More than 122,000 people on the Indonesian resort island of Bali have sought refuge in temporary shelters amid fears the Mount Agung volcano will erupt soon.
More than 120,000 people have fled the region around the Mount Agung volcano on the Indonesian tourist island of Bali, fearing it will soon erupt.
Nyoman Parwata, an official at the disaster mitigation agency's command post in Bali, said the number of evacuees has swelled to about 122,500.
They are scattered in more than 500 locations across the island famed for its beaches, lush green interior and elegant Hindu culture, taking shelter in temporary camps, sports centres and other public buildings.
The volcano has been at its highest alert level since Friday, sparking the massive exodus of villagers.
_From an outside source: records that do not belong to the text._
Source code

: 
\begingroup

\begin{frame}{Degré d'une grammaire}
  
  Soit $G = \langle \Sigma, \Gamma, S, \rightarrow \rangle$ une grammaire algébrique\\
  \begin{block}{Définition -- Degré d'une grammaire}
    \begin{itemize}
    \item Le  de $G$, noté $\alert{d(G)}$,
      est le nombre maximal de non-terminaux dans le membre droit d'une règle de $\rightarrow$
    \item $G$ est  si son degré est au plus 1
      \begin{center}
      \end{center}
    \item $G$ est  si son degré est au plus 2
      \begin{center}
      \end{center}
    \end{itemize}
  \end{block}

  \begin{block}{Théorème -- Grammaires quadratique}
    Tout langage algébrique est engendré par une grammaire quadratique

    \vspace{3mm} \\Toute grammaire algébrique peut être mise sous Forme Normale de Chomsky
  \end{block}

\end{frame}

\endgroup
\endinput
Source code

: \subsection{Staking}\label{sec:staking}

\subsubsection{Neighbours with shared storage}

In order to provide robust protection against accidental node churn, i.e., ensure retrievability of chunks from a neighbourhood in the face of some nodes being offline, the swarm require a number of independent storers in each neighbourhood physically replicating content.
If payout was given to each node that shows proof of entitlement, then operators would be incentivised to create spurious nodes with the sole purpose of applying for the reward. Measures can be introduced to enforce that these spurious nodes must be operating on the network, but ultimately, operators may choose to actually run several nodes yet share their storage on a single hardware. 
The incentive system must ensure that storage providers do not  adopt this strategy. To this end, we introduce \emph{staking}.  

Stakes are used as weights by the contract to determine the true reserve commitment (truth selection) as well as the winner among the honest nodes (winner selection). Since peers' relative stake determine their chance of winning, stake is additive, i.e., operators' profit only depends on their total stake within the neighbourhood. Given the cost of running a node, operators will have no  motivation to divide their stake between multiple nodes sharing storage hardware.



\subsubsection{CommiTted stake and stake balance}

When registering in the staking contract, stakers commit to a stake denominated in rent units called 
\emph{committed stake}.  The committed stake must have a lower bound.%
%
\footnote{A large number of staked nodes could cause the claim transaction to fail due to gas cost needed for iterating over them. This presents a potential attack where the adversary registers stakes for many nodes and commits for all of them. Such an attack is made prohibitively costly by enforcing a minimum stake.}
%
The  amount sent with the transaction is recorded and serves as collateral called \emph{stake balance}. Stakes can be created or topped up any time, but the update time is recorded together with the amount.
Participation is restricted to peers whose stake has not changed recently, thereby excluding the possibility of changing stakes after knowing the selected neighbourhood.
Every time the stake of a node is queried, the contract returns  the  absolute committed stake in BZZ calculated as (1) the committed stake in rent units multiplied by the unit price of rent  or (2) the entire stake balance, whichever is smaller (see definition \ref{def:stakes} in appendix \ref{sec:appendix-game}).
Thousands of cows are also being evacuated.
An exclusion zone around the mountain extends as far as 12km from the crater in places but officials say people further from the volcano are leaving too.
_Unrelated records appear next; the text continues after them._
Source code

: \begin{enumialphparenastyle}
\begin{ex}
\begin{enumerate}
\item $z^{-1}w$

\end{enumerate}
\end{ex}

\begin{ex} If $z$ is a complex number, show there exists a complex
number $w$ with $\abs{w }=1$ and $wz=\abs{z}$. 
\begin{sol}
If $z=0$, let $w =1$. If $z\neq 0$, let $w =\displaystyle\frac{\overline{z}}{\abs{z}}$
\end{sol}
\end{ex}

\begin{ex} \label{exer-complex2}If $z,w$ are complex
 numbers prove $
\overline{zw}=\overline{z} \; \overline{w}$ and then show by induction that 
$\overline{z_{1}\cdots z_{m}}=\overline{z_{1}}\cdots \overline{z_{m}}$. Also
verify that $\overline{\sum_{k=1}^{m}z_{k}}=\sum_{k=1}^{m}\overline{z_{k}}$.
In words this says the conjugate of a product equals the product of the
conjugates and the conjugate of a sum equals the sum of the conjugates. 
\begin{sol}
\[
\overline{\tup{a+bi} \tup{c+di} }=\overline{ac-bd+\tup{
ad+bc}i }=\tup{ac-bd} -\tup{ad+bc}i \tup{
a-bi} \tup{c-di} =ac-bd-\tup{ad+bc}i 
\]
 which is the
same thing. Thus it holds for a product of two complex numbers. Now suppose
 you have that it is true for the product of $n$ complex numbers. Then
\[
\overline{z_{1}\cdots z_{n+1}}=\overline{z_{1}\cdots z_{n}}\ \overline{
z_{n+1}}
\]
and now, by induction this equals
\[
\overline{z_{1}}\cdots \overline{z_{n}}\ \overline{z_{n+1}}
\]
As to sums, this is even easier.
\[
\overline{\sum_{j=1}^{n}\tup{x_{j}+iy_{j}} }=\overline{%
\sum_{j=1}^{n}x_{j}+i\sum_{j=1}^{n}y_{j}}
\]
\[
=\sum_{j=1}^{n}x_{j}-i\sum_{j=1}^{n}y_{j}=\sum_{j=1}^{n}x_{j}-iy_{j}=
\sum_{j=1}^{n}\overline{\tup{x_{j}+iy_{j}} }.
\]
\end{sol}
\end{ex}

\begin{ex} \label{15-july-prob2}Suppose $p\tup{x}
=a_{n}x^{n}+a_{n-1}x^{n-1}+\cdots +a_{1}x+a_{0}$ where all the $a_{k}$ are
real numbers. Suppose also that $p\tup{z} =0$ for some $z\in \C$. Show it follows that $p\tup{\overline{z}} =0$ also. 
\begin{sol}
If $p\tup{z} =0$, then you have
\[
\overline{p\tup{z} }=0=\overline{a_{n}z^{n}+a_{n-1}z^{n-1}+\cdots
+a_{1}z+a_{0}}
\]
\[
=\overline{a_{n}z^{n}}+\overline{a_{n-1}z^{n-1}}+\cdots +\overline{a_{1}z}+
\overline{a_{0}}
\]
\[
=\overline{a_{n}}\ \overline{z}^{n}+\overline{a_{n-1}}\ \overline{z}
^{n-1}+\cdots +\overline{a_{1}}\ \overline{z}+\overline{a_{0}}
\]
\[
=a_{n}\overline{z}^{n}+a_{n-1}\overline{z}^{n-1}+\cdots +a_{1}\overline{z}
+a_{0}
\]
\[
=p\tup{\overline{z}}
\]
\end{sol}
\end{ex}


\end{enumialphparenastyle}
Agung, which dominates the landscape in the northeast of the island, last erupted in 1963, killing more than 1100 people. It remained active for about a year.
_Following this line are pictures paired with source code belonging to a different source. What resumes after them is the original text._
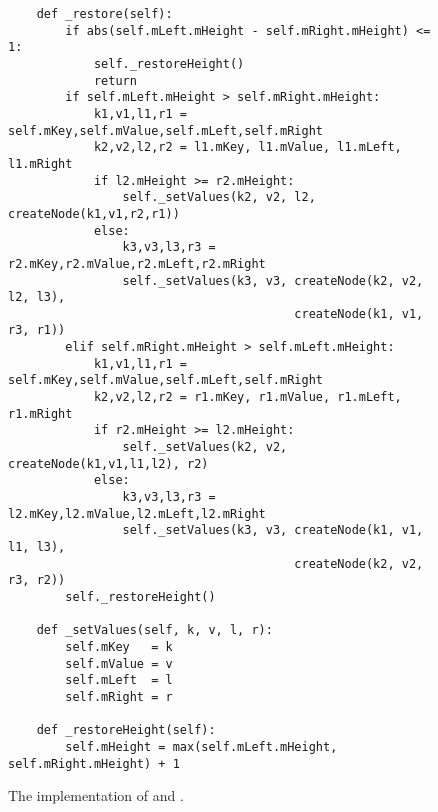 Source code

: \begin{figure}[!ht]
\centering
\begin{verbatim}
    def _restore(self):
        if abs(self.mLeft.mHeight - self.mRight.mHeight) <= 1:
            self._restoreHeight()
            return
        if self.mLeft.mHeight > self.mRight.mHeight:
            k1,v1,l1,r1 = self.mKey,self.mValue,self.mLeft,self.mRight
            k2,v2,l2,r2 = l1.mKey, l1.mValue, l1.mLeft, l1.mRight
            if l2.mHeight >= r2.mHeight:
                self._setValues(k2, v2, l2, createNode(k1,v1,r2,r1))
            else: 
                k3,v3,l3,r3 = r2.mKey,r2.mValue,r2.mLeft,r2.mRight
                self._setValues(k3, v3, createNode(k2, v2, l2, l3),
                                        createNode(k1, v1, r3, r1))
        elif self.mRight.mHeight > self.mLeft.mHeight:
            k1,v1,l1,r1 = self.mKey,self.mValue,self.mLeft,self.mRight
            k2,v2,l2,r2 = r1.mKey, r1.mValue, r1.mLeft, r1.mRight
            if r2.mHeight >= l2.mHeight:
                self._setValues(k2, v2, createNode(k1,v1,l1,l2), r2)
            else:
                k3,v3,l3,r3 = l2.mKey,l2.mValue,l2.mLeft,l2.mRight
                self._setValues(k3, v3, createNode(k1, v1, l1, l3),
                                        createNode(k2, v2, r3, r2))
        self._restoreHeight()
    
    def _setValues(self, k, v, l, r):
        self.mKey   = k
        self.mValue = v
        self.mLeft  = l
        self.mRight = r
    
    def _restoreHeight(self):
        self.mHeight = max(self.mLeft.mHeight, self.mRight.mHeight) + 1
\end{verbatim}
\vspace*{-0.3cm}
\caption{The implementation of  and .}
\label{fig:avl-tree.ipython:restore}
\end{figure}


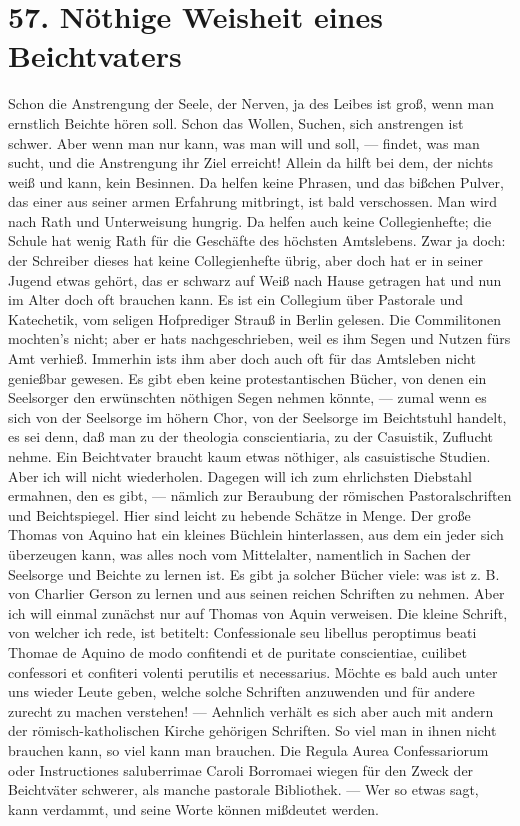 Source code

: \section{57. Nöthige Weisheit eines Beichtvaters}

Schon die Anstrengung der Seele, der Nerven, ja des Leibes ist groß, wenn man ernstlich Beichte hören soll. Schon das Wollen, Suchen, sich anstrengen ist schwer. Aber wenn man nur kann, was man will und soll, — findet, was man sucht, und die Anstrengung ihr Ziel erreicht! Allein da hilft bei dem, der nichts weiß und kann, kein Besinnen. Da helfen keine Phrasen, und das bißchen Pulver, das einer aus seiner armen Erfahrung mitbringt, ist bald verschossen. Man wird nach Rath und Unterweisung hungrig. Da helfen auch keine Collegienhefte; die Schule hat wenig Rath für die Geschäfte des höchsten Amtslebens. Zwar ja doch: der Schreiber dieses hat keine Collegienhefte übrig, aber doch hat er in seiner Jugend etwas gehört, das er schwarz auf Weiß nach Hause getragen hat und nun im Alter doch oft brauchen kann. Es ist ein Collegium über Pastorale und Katechetik, vom seligen Hofprediger Strauß in Berlin gelesen. Die Commilitonen mochten's nicht; aber er hats nachgeschrieben, weil es ihm Segen und Nutzen fürs Amt verhieß. Immerhin ists ihm aber doch auch oft für das Amtsleben nicht genießbar gewesen. Es gibt eben keine protestantischen Bücher, von denen ein Seelsorger den erwünschten nöthigen Segen nehmen könnte, —
zumal wenn es sich von der Seelsorge im höhern Chor, von der Seelsorge im Beichtstuhl handelt, es sei denn, daß man zu der theologia conscientiaria, zu der Casuistik, Zuflucht nehme. Ein Beichtvater braucht kaum etwas nöthiger, als casuistische Studien. Aber ich will nicht wiederholen. Dagegen will ich zum ehrlichsten Diebstahl ermahnen, den es gibt, — nämlich zur Beraubung der römischen Pastoralschriften und Beichtspiegel. Hier sind leicht zu hebende Schätze in Menge. Der große Thomas von Aquino hat ein kleines Büchlein hinterlassen, aus dem ein jeder sich überzeugen kann, was alles noch vom Mittelalter, namentlich in Sachen der Seelsorge und Beichte zu lernen ist. Es gibt ja solcher Bücher viele: was ist z. B. von Charlier Gerson zu lernen und aus seinen reichen Schriften zu nehmen. Aber ich will einmal zunächst nur auf Thomas von Aquin verweisen. Die kleine Schrift, von welcher ich rede, ist betitelt: Confessionale seu libellus peroptimus beati Thomae de Aquino de modo confitendi et de puritate conscientiae, cuilibet confessori et confiteri volenti perutilis et necessarius. Möchte es bald auch unter uns wieder Leute geben, welche solche Schriften anzuwenden und für andere zurecht zu machen verstehen! — Aehnlich verhält es sich aber auch mit andern der römisch-katholischen Kirche gehörigen Schriften. So viel man in ihnen nicht brauchen kann, so viel kann man brauchen. Die Regula Aurea Confessariorum oder Instructiones saluberrimae Caroli Borromaei wiegen für den Zweck der Beichtväter schwerer, als manche pastorale Bibliothek. — Wer so etwas sagt, kann verdammt, und seine Worte können mißdeutet werden.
Volcanologists say the recent dramatic escalation in tremors indicates an eruption is more likely than not, but they can't say with certainty when it will happen.
"I would definitely be following the advice to stay outside the exclusion zone," said Heather Handley, an assistant earth sciences professor at Sydney's Macquarie University. The increase in tremors suggests an eruption is "imminent," she said.
The mountain, about 70km to the northeast of the tourist hot spot of Kuta, is among more than 120 active volcanoes in Indonesia.